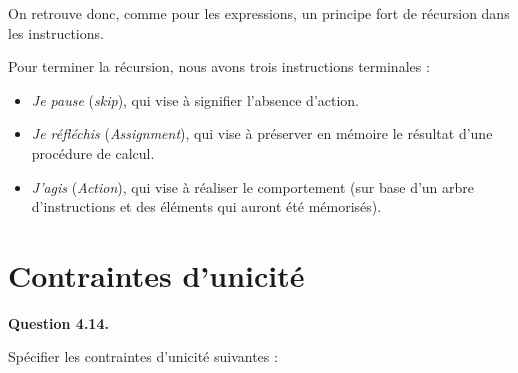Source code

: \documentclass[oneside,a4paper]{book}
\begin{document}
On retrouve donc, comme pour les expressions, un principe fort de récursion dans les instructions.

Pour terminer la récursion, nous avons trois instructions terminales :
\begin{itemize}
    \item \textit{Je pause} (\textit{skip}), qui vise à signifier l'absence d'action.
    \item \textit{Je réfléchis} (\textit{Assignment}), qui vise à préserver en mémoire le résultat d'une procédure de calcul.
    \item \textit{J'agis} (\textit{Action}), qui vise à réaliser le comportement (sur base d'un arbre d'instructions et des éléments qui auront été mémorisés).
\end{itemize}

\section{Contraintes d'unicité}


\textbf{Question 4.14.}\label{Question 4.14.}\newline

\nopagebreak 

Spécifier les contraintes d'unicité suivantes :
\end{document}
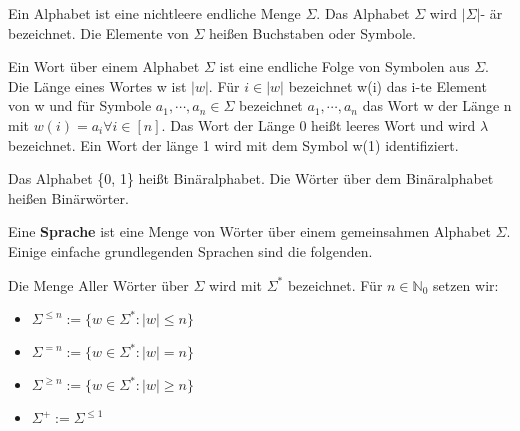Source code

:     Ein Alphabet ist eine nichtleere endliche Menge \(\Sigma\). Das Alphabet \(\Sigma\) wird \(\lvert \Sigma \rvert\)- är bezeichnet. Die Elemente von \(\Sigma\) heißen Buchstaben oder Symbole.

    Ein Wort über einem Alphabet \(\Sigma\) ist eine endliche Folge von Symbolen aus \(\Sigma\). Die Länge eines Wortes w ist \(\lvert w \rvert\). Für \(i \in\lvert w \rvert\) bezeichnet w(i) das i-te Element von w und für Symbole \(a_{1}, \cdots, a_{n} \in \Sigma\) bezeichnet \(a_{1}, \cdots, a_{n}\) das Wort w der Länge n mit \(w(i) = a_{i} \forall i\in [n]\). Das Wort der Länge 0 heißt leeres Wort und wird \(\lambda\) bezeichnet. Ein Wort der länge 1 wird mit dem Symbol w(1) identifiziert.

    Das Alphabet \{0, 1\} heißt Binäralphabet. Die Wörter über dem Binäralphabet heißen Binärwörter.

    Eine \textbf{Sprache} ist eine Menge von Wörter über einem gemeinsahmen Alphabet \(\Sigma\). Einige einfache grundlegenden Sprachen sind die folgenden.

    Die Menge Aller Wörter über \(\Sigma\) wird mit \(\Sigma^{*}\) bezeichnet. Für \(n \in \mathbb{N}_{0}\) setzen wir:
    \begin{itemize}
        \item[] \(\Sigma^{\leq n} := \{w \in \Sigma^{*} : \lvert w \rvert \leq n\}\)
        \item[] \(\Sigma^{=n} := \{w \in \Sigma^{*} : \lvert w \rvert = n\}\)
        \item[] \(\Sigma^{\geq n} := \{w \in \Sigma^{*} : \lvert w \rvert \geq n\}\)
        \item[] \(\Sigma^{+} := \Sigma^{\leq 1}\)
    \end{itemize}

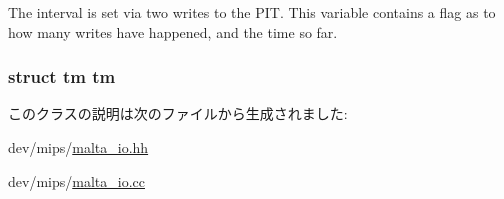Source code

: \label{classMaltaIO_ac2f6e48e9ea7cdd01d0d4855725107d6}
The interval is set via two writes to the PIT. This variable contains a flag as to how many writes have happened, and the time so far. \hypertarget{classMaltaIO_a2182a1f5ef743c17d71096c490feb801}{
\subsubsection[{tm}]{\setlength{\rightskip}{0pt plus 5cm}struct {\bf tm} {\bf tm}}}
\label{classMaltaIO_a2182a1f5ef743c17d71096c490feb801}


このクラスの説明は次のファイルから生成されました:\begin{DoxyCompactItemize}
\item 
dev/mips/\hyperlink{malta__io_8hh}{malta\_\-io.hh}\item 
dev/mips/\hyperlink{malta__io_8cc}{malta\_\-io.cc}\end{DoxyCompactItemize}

■ Prompt: What is needed is an exact copy of each line from the top of the data above through the line containing "Buchstaben oder Symbole.", with no pictures.

■ Exercise solution:
Source code

: \documentclass[oneside,a4paper]{book}
\begin{document}
On retrouve donc, comme pour les expressions, un principe fort de récursion dans les instructions.

Pour terminer la récursion, nous avons trois instructions terminales :
\begin{itemize}
    \item \textit{Je pause} (\textit{skip}), qui vise à signifier l'absence d'action.
    \item \textit{Je réfléchis} (\textit{Assignment}), qui vise à préserver en mémoire le résultat d'une procédure de calcul.
    \item \textit{J'agis} (\textit{Action}), qui vise à réaliser le comportement (sur base d'un arbre d'instructions et des éléments qui auront été mémorisés).
\end{itemize}

\section{Contraintes d'unicité}


\textbf{Question 4.14.}\label{Question 4.14.}\newline

\nopagebreak 

Spécifier les contraintes d'unicité suivantes :
\end{document}
Source code

:     Ein Alphabet ist eine nichtleere endliche Menge \(\Sigma\). Das Alphabet \(\Sigma\) wird \(\lvert \Sigma \rvert\)- är bezeichnet. Die Elemente von \(\Sigma\) heißen Buchstaben oder Symbole.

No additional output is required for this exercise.